Karafka framework 2.1 announcement

I'm happy to announce that Karafka 2.1 has just been released.

For those who wonder what Karafka is, Karafka is a Ruby and Rails multi-threaded efficient Kafka processing framework.

The Karafka 2.1 release builds upon the foundation set by its predecessor, 2.0, making it a seamless continuation rather than a major rewrite. This means that upgrading from version 2.0 to 2.1 can be done without extensive work or significant modifications to existing codebases. With Karafka 2.1, you can expect improved features and enhancements while maintaining the stability and compatibility you have come to rely on.

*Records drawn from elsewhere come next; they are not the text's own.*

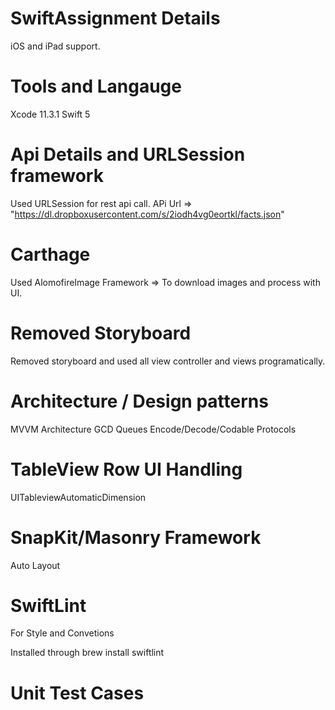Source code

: # SwiftAssignment Details

iOS and iPad support.

# Tools and Langauge
Xcode 11.3.1
Swift 5

# Api Details and URLSession framework 
Used URLSession for rest api call.
APi Url => "https://dl.dropboxusercontent.com/s/2iodh4vg0eortkl/facts.json"

# Carthage
Used AlomofireImage Framework => To download images and process with UI.

# Removed Storyboard
Removed storyboard and used all view controller and views programatically.

# Architecture / Design patterns
MVVM Architecture
GCD Queues
Encode/Decode/Codable Protocols

# TableView Row UI Handling
UITableviewAutomaticDimension

# SnapKit/Masonry Framework
Auto Layout 

# SwiftLint
For Style and Convetions

Installed through brew install swiftlint

# Unit Test Cases





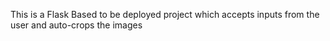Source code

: This is a Flask Based to be deployed project
which accepts inputs from the user and auto-crops the images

Note: There are no extensive upgrade notes, and you only need to follow those guidelines.

Noticeable features and improvements

Virtual Offset Management for Virtual Partitions

Virtual Partitions allow you to parallelize the processing of data from a single partition. This can drastically increase throughput when IO operations are involved.

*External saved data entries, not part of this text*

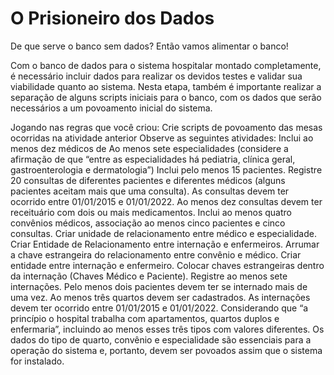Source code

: # O Prisioneiro dos Dados 
De que serve o banco sem dados? Então vamos alimentar o banco!

Com o banco de dados para o sistema hospitalar montado completamente, é necessário incluir dados para realizar os devidos testes e validar sua viabilidade quanto ao sistema. Nesta etapa, também é importante realizar a separação de alguns scripts iniciais para o banco, com os dados que serão necessários a um povoamento inicial do sistema.

Jogando nas regras que você criou:
Crie scripts de povoamento das mesas ocorridas na atividade anterior Observe as seguintes atividades:
Inclui ao menos dez médicos de
Ao menos sete especialidades (considere a afirmação de que “entre as
especialidades há pediatria, clínica geral, gastroenterologia e dermatologia”)
Inclui pelo menos 15 pacientes.
Registre 20 consultas de diferentes pacientes e diferentes médicos (alguns pacientes aceitam mais que uma consulta). As consultas devem ter ocorrido entre 01/01/2015 e 01/01/2022. Ao menos dez consultas devem ter receituário com dois ou mais medicamentos.
Inclui ao menos quatro convênios médicos, associação ao menos cinco pacientes e cinco consultas.
Criar unidade de relacionamento entre médico e especialidade.
Criar Entidade de Relacionamento entre internação e enfermeiros.
Arrumar a chave estrangeira do relacionamento entre convênio e médico.
Criar entidade entre internação e enfermeiro.
Colocar chaves estrangeiras dentro da internação (Chaves Médico e Paciente).
Registre ao menos sete internações. Pelo menos dois pacientes devem ter se internado mais de uma vez. Ao menos três quartos devem ser cadastrados. As internações devem ter ocorrido entre 01/01/2015 e 01/01/2022.
Considerando que “a princípio o hospital trabalha com apartamentos, quartos duplos e enfermaria”, incluindo ao menos esses três tipos com valores diferentes.
Os dados do tipo de quarto, convênio e especialidade são essenciais para a operação do sistema e, portanto, devem ser povoados assim que o sistema for instalado.
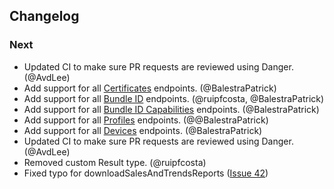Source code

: ## Changelog

### Next
- Updated CI to make sure PR requests are reviewed using Danger. (@AvdLee)
- Add support for all [Certificates](https://developer.apple.com/documentation/appstoreconnectapi/certificates) endpoints. (@BalestraPatrick)
- Add support for all [Bundle ID](https://developer.apple.com/documentation/appstoreconnectapi/bundle_ids) endpoints. (@ruipfcosta, @BalestraPatrick)
- Add support for all [Bundle ID Capabilities](https://developer.apple.com/documentation/appstoreconnectapi/bundle_id_capabilities) endpoints. (@BalestraPatrick)
- Add support for all [Profiles](https://developer.apple.com/documentation/appstoreconnectapi/profiles) endpoints. (@@BalestraPatrick)
- Add support for all [Devices](https://developer.apple.com/documentation/appstoreconnectapi/devices) endpoints. (@BalestraPatrick)
- Updated CI to make sure PR requests are reviewed using Danger. (@AvdLee)
- Removed custom Result type. (@ruipfcosta)
- Fixed typo for downloadSalesAndTrendsReports ([Issue 42](https://github.com/AvdLee/appstoreconnect-swift-sdk/issues/42))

While the default scaling strategy for Kafka consumers is to increase partitions count and number of consumers, in many cases, this will not provide you with desired effects. In the end, you cannot go with this strategy beyond assigning one process per single topic partition. That means that without a way to parallelize the work further, IO may become your biggest bottleneck.

Virtual Partitions solve this problem by providing you with the means to further parallelize work by creating "virtual" partitions that will operate independently but will, as a collective processing unit, obey all the Kafka warranties.

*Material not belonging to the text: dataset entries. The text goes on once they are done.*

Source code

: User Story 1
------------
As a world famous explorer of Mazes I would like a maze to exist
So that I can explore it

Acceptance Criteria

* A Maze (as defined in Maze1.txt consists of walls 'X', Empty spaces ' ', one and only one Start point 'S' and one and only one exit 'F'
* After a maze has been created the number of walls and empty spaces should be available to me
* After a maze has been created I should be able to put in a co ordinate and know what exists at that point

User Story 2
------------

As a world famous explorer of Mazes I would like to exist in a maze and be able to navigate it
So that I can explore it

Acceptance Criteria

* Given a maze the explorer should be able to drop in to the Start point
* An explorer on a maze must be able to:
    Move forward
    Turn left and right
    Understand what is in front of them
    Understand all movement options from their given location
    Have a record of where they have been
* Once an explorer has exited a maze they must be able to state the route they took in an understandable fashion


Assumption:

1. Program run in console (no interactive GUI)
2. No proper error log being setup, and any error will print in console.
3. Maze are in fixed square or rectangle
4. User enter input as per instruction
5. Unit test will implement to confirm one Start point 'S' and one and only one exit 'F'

Up until now, when utilizing Virtual Partitions feature, the offset management was entirely collective. This meant that if any error occurred within any virtual partition during message processing, the entire set of virtual partitions from the starting offset would need to be processed again.

However, Karafka 2.1 introduces the concept of Virtual Offset Management, which enhances the previous offset management mechanism in several ways. When Karafka consumes messages using Virtual Partitions, it leverages Virtual Offset Management, which is built on top of the existing offset management mechanism. This feature allows for more granular and precise handling of offsets within each virtual partition.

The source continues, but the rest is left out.